Quels conseils allez-vous donner à vos joueurs, qui pour la plupart n’ont pas l’expérience des phases finales ?

Il faut maîtriser l’émotionnel. Il faut garder de la distance par rapport à l’événement. Il y a une forme de maturité, de froideur qu’il faut avoir. L’émotion existe, qu’on ait 20 ou 30 ans. Parfois, on la contrôle et on s’en sert. Parfois elle nous dessert.

Vous allez retrouver Laurent Labit, entraîneur de Castres que vous avez longtemps côtoyé sur le terrain à Colomiers…

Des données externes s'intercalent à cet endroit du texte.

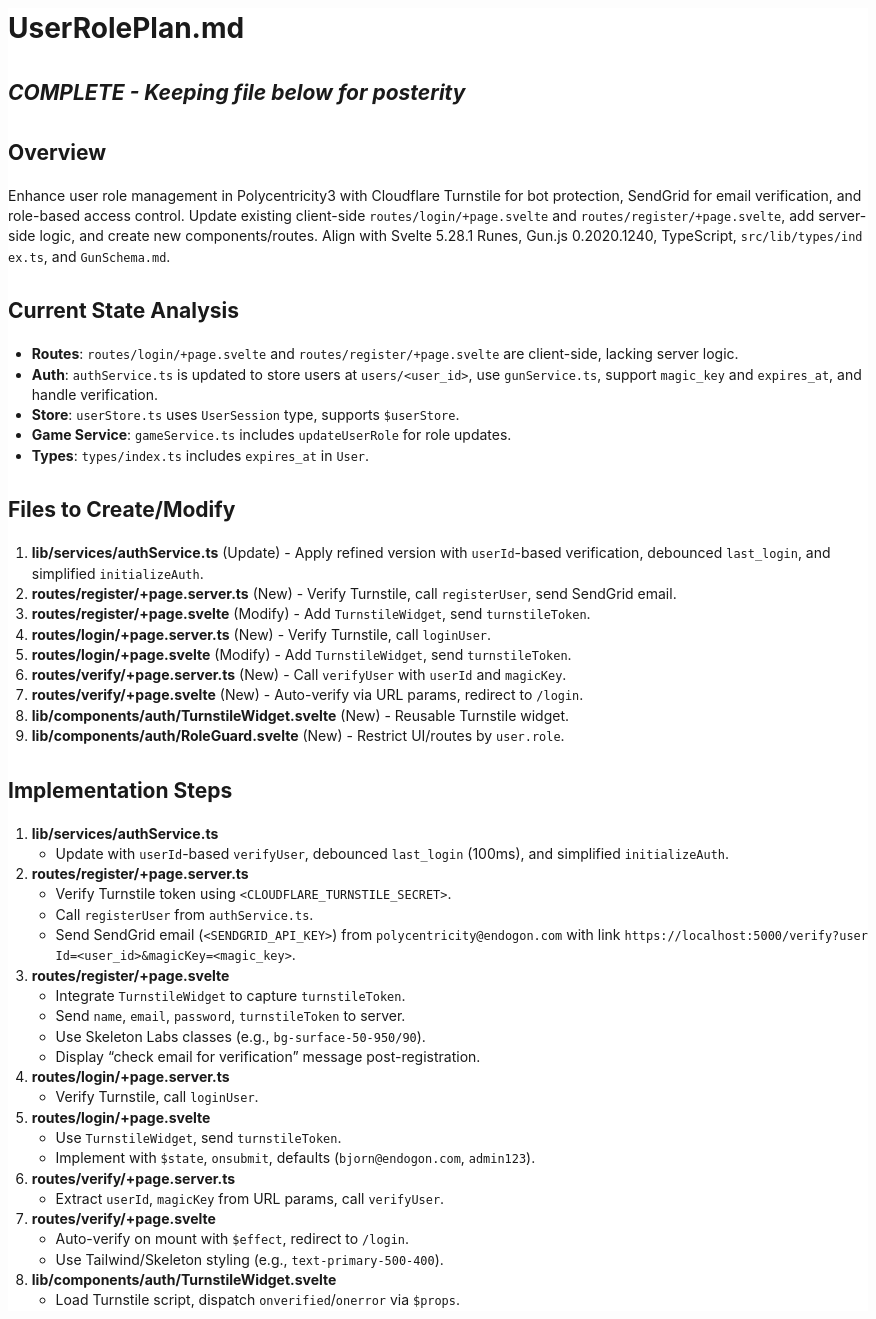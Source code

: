 # UserRolePlan.md

## *COMPLETE - Keeping file below for posterity*

## Overview
Enhance user role management in Polycentricity3 with Cloudflare Turnstile for bot protection, SendGrid for email verification, and role-based access control. Update existing client-side `routes/login/+page.svelte` and `routes/register/+page.svelte`, add server-side logic, and create new components/routes. Align with Svelte 5.28.1 Runes, Gun.js 0.2020.1240, TypeScript, `src/lib/types/index.ts`, and `GunSchema.md`.

## Current State Analysis
- **Routes**: `routes/login/+page.svelte` and `routes/register/+page.svelte` are client-side, lacking server logic.
- **Auth**: `authService.ts` is updated to store users at `users/<user_id>`, use `gunService.ts`, support `magic_key` and `expires_at`, and handle verification.
- **Store**: `userStore.ts` uses `UserSession` type, supports `$userStore`.
- **Game Service**: `gameService.ts` includes `updateUserRole` for role updates.
- **Types**: `types/index.ts` includes `expires_at` in `User`.

## Files to Create/Modify
1. **lib/services/authService.ts** (Update) - Apply refined version with `userId`-based verification, debounced `last_login`, and simplified `initializeAuth`.
2. **routes/register/+page.server.ts** (New) - Verify Turnstile, call `registerUser`, send SendGrid email.
3. **routes/register/+page.svelte** (Modify) - Add `TurnstileWidget`, send `turnstileToken`.
4. **routes/login/+page.server.ts** (New) - Verify Turnstile, call `loginUser`.
5. **routes/login/+page.svelte** (Modify) - Add `TurnstileWidget`, send `turnstileToken`.
6. **routes/verify/+page.server.ts** (New) - Call `verifyUser` with `userId` and `magicKey`.
7. **routes/verify/+page.svelte** (New) - Auto-verify via URL params, redirect to `/login`.
8. **lib/components/auth/TurnstileWidget.svelte** (New) - Reusable Turnstile widget.
9. **lib/components/auth/RoleGuard.svelte** (New) - Restrict UI/routes by `user.role`.

## Implementation Steps
1. **lib/services/authService.ts**
   - Update with `userId`-based `verifyUser`, debounced `last_login` (100ms), and simplified `initializeAuth`.
2. **routes/register/+page.server.ts**
   - Verify Turnstile token using `<CLOUDFLARE_TURNSTILE_SECRET>`.
   - Call `registerUser` from `authService.ts`.
   - Send SendGrid email (`<SENDGRID_API_KEY>`) from `polycentricity@endogon.com` with link `https://localhost:5000/verify?userId=<user_id>&magicKey=<magic_key>`.
3. **routes/register/+page.svelte**
   - Integrate `TurnstileWidget` to capture `turnstileToken`.
   - Send `name`, `email`, `password`, `turnstileToken` to server.
   - Use Skeleton Labs classes (e.g., `bg-surface-50-950/90`).
   - Display “check email for verification” message post-registration.
4. **routes/login/+page.server.ts**
   - Verify Turnstile, call `loginUser`.
5. **routes/login/+page.svelte**
   - Use `TurnstileWidget`, send `turnstileToken`.
   - Implement with `$state`, `onsubmit`, defaults (`bjorn@endogon.com`, `admin123`).
6. **routes/verify/+page.server.ts**
   - Extract `userId`, `magicKey` from URL params, call `verifyUser`.
7. **routes/verify/+page.svelte**
   - Auto-verify on mount with `$effect`, redirect to `/login`.
   - Use Tailwind/Skeleton styling (e.g., `text-primary-500-400`).
8. **lib/components/auth/TurnstileWidget.svelte**
   - Load Turnstile script, dispatch `onverified`/`onerror` via `$props`.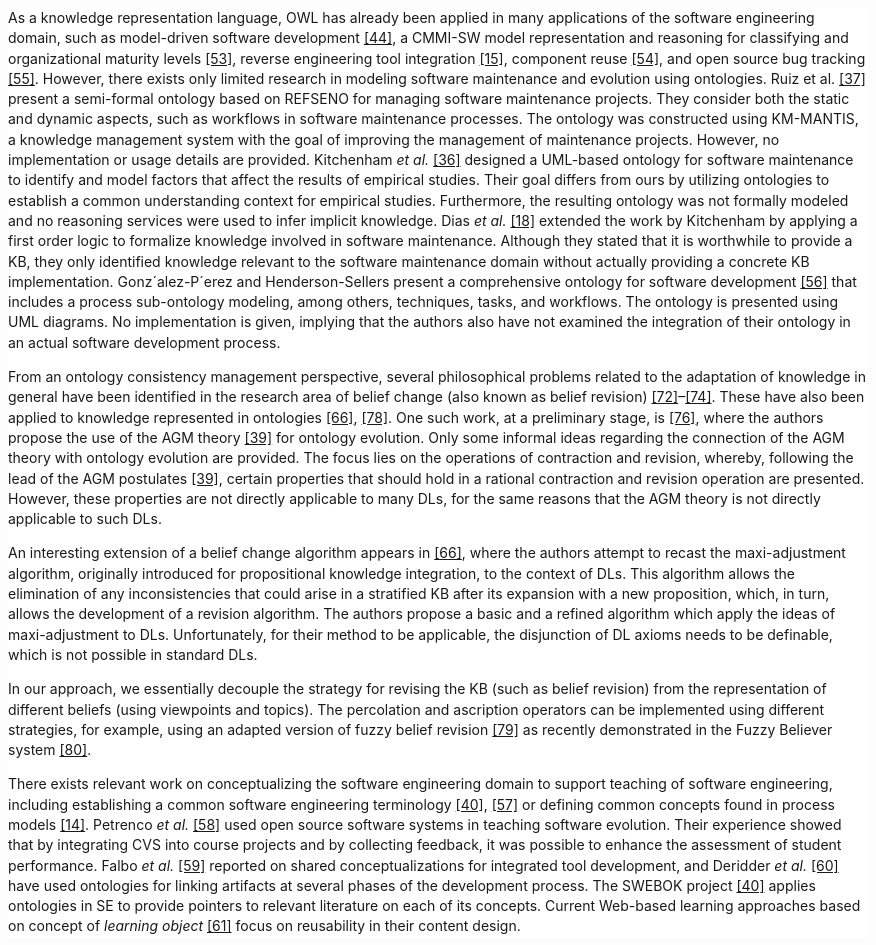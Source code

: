 As a knowledge representation language, OWL has already been applied in many applications of the software engineering domain, such as model-driven software development [[44]](#ref-44), a CMMI-SW model representation and reasoning for classifying and organizational maturity levels [[53]](#ref-53), reverse engineering tool integration [[15]](#ref-15), component reuse [[54]](#ref-54), and open source bug tracking [[55]](#ref-55). However, there exists only limited research in modeling software maintenance and evolution using ontologies. Ruiz et al. [[37]](#ref-37) present a semi-formal ontology based on REFSENO for managing software maintenance projects. They consider both the static and dynamic aspects, such as workflows in software maintenance processes. The ontology was constructed using KM-MANTIS, a knowledge management system with the goal of improving the management of maintenance projects. However, no implementation or usage details are provided. Kitchenham *et al.* [[36]](#ref-36) designed a UML-based ontology for software maintenance to identify and model factors that affect the results of empirical studies. Their goal differs from ours by utilizing ontologies to establish a common understanding context for empirical studies. Furthermore, the resulting ontology was not formally modeled and no reasoning services were used to infer implicit knowledge. Dias *et al.* [[18]](#ref-18) extended the work by Kitchenham by applying a first order logic to formalize knowledge involved in software maintenance. Although they stated that it is worthwhile to provide a KB, they only identified knowledge relevant to the software maintenance domain without actually providing a concrete KB implementation. Gonz´alez-P´erez and Henderson-Sellers present a comprehensive ontology for software development [[56]](#ref-56) that includes a process sub-ontology modeling, among others, techniques, tasks, and workflows. The ontology is presented using UML diagrams. No implementation is given, implying that the authors also have not examined the integration of their ontology in an actual software development process.

From an ontology consistency management perspective, several philosophical problems related to the adaptation of knowledge in general have been identified in the research area of belief change (also known as belief revision) [[72]](#ref-72)–[[74]](#ref-74). These have also been applied to knowledge represented in ontologies [[66]](#ref-66), [[78]](#ref-78). One such work, at a preliminary stage, is [[76]](#ref-76), where the authors propose the use of the AGM theory [[39]](#ref-39) for ontology evolution. Only some informal ideas regarding the connection of the AGM theory with ontology evolution are provided. The focus lies on the operations of contraction and revision, whereby, following the lead of the AGM postulates [[39]](#ref-39), certain properties that should hold in a rational contraction and revision operation are presented. However, these properties are not directly applicable to many DLs, for the same reasons that the AGM theory is not directly applicable to such DLs.

An interesting extension of a belief change algorithm appears in [[66]](#ref-66), where the authors attempt to recast the maxi-adjustment algorithm, originally introduced for propositional knowledge integration, to the context of DLs. This algorithm allows the elimination of any inconsistencies that could arise in a stratified KB after its expansion with a new proposition, which, in turn, allows the development of a revision algorithm. The authors propose a basic and a refined algorithm which apply the ideas of maxi-adjustment to DLs. Unfortunately, for their method to be applicable, the disjunction of DL axioms needs to be definable, which is not possible in standard DLs.

In our approach, we essentially decouple the strategy for revising the KB (such as belief revision) from the representation of different beliefs (using viewpoints and topics). The percolation and ascription operators can be implemented using different strategies, for example, using an adapted version of fuzzy belief revision [[79]](#ref-79) as recently demonstrated in the Fuzzy Believer system [[80]](#ref-80).

There exists relevant work on conceptualizing the software engineering domain to support teaching of software engineering, including establishing a common software engineering terminology [[40]](#ref-40), [[57]](#ref-57) or defining common concepts found in process models [[14]](#ref-14). Petrenco *et al.* [[58]](#ref-58) used open source software systems in teaching software evolution. Their experience showed that by integrating CVS into course projects and by collecting feedback, it was possible to enhance the assessment of student performance. Falbo *et al.* [[59]](#ref-59) reported on shared conceptualizations for integrated tool development, and Deridder *et al.* [[60]](#ref-60) have used ontologies for linking artifacts at several phases of the development process. The SWEBOK project [[40]](#ref-40) applies ontologies in SE to provide pointers to relevant literature on each of its concepts. Current Web-based learning approaches based on concept of *learning object* [[61]](#ref-61) focus on reusability in their content design.

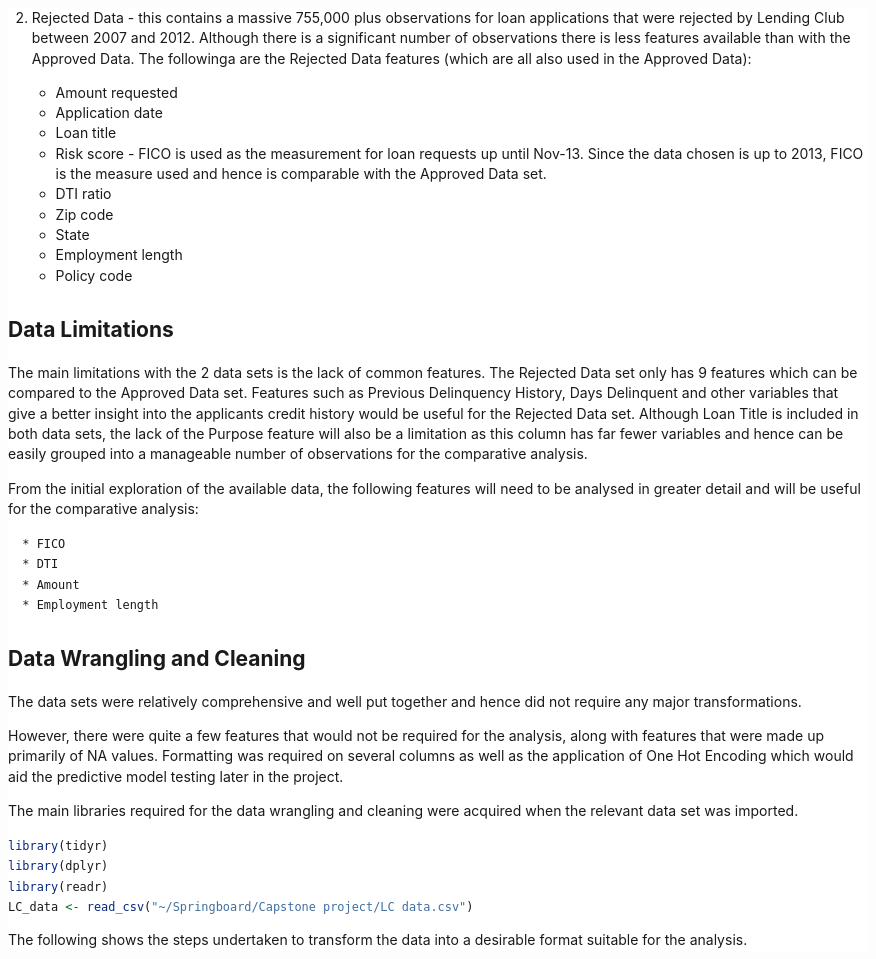       
  2. Rejected Data - this contains a massive 755,000 plus observations for loan applications that were rejected by Lending Club between 2007 and 2012. Although there is a significant number of observations there is less features available than with the Approved Data. The followinga are the Rejected Data features (which are all also used in the Approved Data):
  
      * Amount requested
      * Application date
      * Loan title
      * Risk score - FICO is used as the measurement for loan requests up until Nov-13. Since the data chosen is up to 2013,           FICO is the measure used and hence is comparable with the Approved Data set. 
      * DTI ratio
      * Zip code
      * State
      * Employment length
      * Policy code
      
## Data Limitations

The main limitations with the 2 data sets is the lack of common features. The Rejected Data set only has 9 features which can be compared to the Approved Data set. Features such as Previous Delinquency History, Days Delinquent and other variables that give a better insight into the applicants credit history would be useful for the Rejected Data set. Although Loan Title is included in both data sets, the lack of the Purpose feature will also be a limitation as this column has far fewer variables and hence can be easily grouped into a manageable number of observations for the comparative analysis. 

From the initial exploration of the available data, the following features will need to be analysed in greater detail and will be useful for the comparative analysis:

      * FICO
      * DTI
      * Amount
      * Employment length


## Data Wrangling and Cleaning 

The data sets were relatively comprehensive and well put together and hence did not require any major transformations. 

However, there were quite a few features that would not be required for the analysis, along with features that were made up primarily of NA values. Formatting was required on several columns as well as the application of One Hot Encoding which would aid the predictive model testing later in the project. 

The main libraries required for the data wrangling and cleaning were acquired when the relevant data set was imported. 


```r
library(tidyr)
library(dplyr)
library(readr)
LC_data <- read_csv("~/Springboard/Capstone project/LC data.csv")
```
The following shows the steps undertaken to transform the data into a desirable format suitable for the analysis.
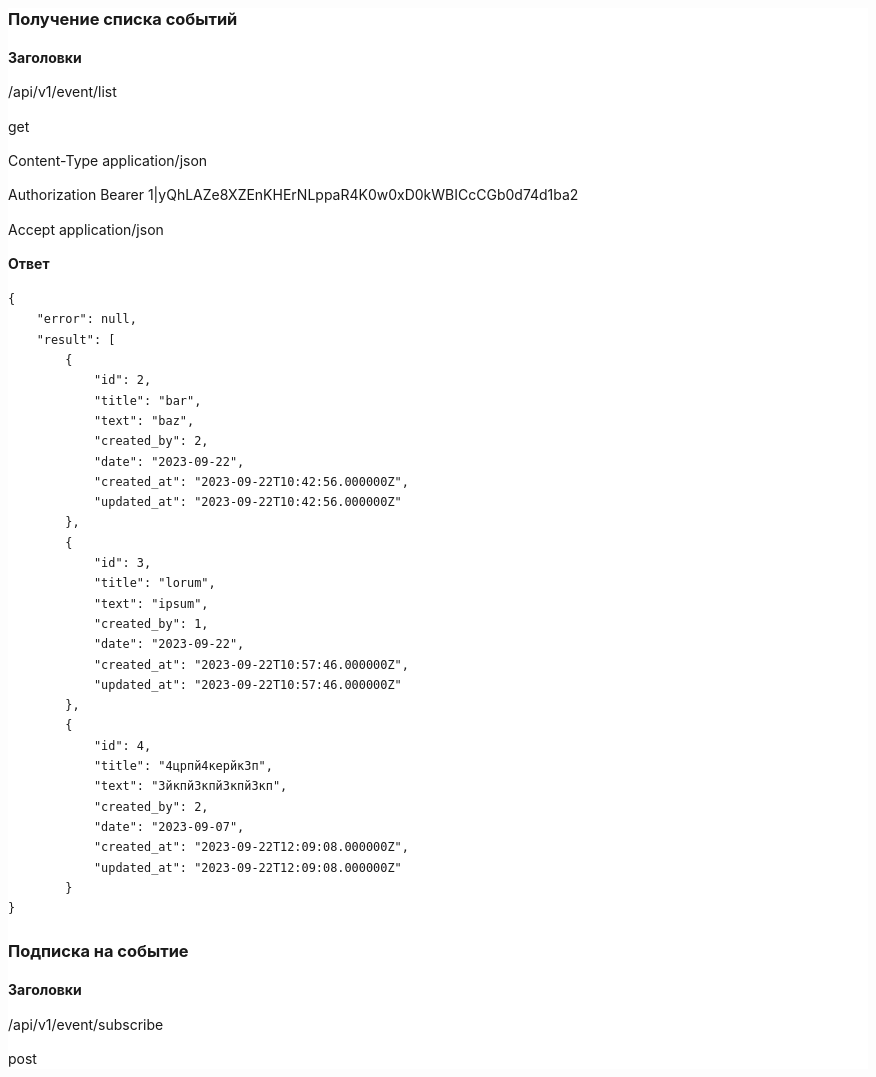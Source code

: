 ### Получение списка событий
__Заголовки__

/api/v1/event/list

get

Content-Type application/json

Authorization Bearer 1|yQhLAZe8XZEnKHErNLppaR4K0w0xD0kWBICcCGb0d74d1ba2

Accept application/json

__Ответ__
```
{
    "error": null,
    "result": [
        {
            "id": 2,
            "title": "bar",
            "text": "baz",
            "created_by": 2,
            "date": "2023-09-22",
            "created_at": "2023-09-22T10:42:56.000000Z",
            "updated_at": "2023-09-22T10:42:56.000000Z"
        },
        {
            "id": 3,
            "title": "lorum",
            "text": "ipsum",
            "created_by": 1,
            "date": "2023-09-22",
            "created_at": "2023-09-22T10:57:46.000000Z",
            "updated_at": "2023-09-22T10:57:46.000000Z"
        },
        {
            "id": 4,
            "title": "4црпй4керйк3п",
            "text": "3йкпй3кпй3кпй3кп",
            "created_by": 2,
            "date": "2023-09-07",
            "created_at": "2023-09-22T12:09:08.000000Z",
            "updated_at": "2023-09-22T12:09:08.000000Z"
        }
}
```
### Подписка на событие
__Заголовки__

/api/v1/event/subscribe

post
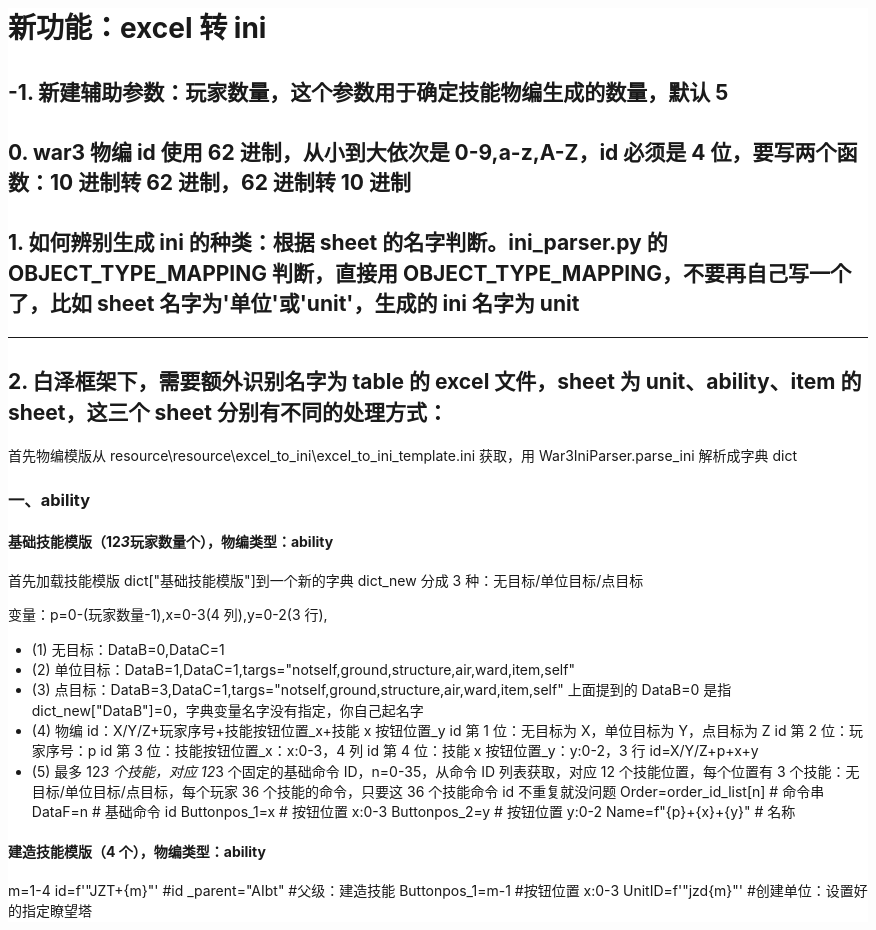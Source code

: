 # 新功能：excel 转 ini

## -1. 新建辅助参数：玩家数量，这个参数用于确定技能物编生成的数量，默认 5

## 0. war3 物编 id 使用 62 进制，从小到大依次是 0-9,a-z,A-Z，id 必须是 4 位，要写两个函数：10 进制转 62 进制，62 进制转 10 进制

## 1. 如何辨别生成 ini 的种类：根据 sheet 的名字判断。ini_parser.py 的 OBJECT_TYPE_MAPPING 判断，直接用 OBJECT_TYPE_MAPPING，不要再自己写一个了，比如 sheet 名字为'单位'或'unit'，生成的 ini 名字为 unit

---

## 2. 白泽框架下，需要额外识别名字为 table 的 excel 文件，sheet 为 unit、ability、item 的 sheet，这三个 sheet 分别有不同的处理方式：

首先物编模版从 resource\resource\excel_to_ini\excel_to_ini_template.ini 获取，用 War3IniParser.parse_ini 解析成字典 dict

### 一、ability

#### 基础技能模版（12*3*玩家数量个），物编类型：ability

首先加载技能模版 dict["基础技能模版"]到一个新的字典 dict_new
分成 3 种：无目标/单位目标/点目标

变量：p=0-(玩家数量-1),x=0-3(4 列),y=0-2(3 行),

- (1) 无目标：DataB=0,DataC=1
- (2) 单位目标：DataB=1,DataC=1,targs="notself,ground,structure,air,ward,item,self"
- (3) 点目标：DataB=3,DataC=1,targs="notself,ground,structure,air,ward,item,self"
  上面提到的 DataB=0 是指 dict_new["DataB"]=0，字典变量名字没有指定，你自己起名字
- (4) 物编 id：X/Y/Z+玩家序号+技能按钮位置\_x+技能 x 按钮位置\_y
  id 第 1 位：无目标为 X，单位目标为 Y，点目标为 Z
  id 第 2 位：玩家序号：p
  id 第 3 位：技能按钮位置\_x：x:0-3，4 列
  id 第 4 位：技能 x 按钮位置\_y：y:0-2，3 行
  id=X/Y/Z+p+x+y
- (5) 最多 12*3 个技能，对应 12*3 个固定的基础命令 ID，n=0-35，从命令 ID 列表获取，对应 12 个技能位置，每个位置有 3 个技能：无目标/单位目标/点目标，每个玩家 36 个技能的命令，只要这 36 个技能命令 id 不重复就没问题
  Order=order_id_list[n] # 命令串
  DataF=n # 基础命令 id
  Buttonpos_1=x # 按钮位置 x:0-3
  Buttonpos_2=y # 按钮位置 y:0-2
  Name=f"{p}+{x}+{y}" # 名称

#### 建造技能模版（4 个），物编类型：ability

m=1-4
id=f'"JZT+{m}"' #id
\_parent="AIbt" #父级：建造技能
Buttonpos_1=m-1 #按钮位置 x:0-3
UnitID=f'"jzd{m}"' #创建单位：设置好的指定瞭望塔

Laurent, c’est mon ami. Il fait un super boulot, c’est un super mec. On était en chambre ensemble, il me prêtait sa brosse à dents... (sourire) Il est très rangé. Il se peigne toujours, il se met du parfum sous les bras, je lui piquais tout ! En trois ans à Colomiers, on n’a fait que des finales et des demi-finales. C’était la belle époque.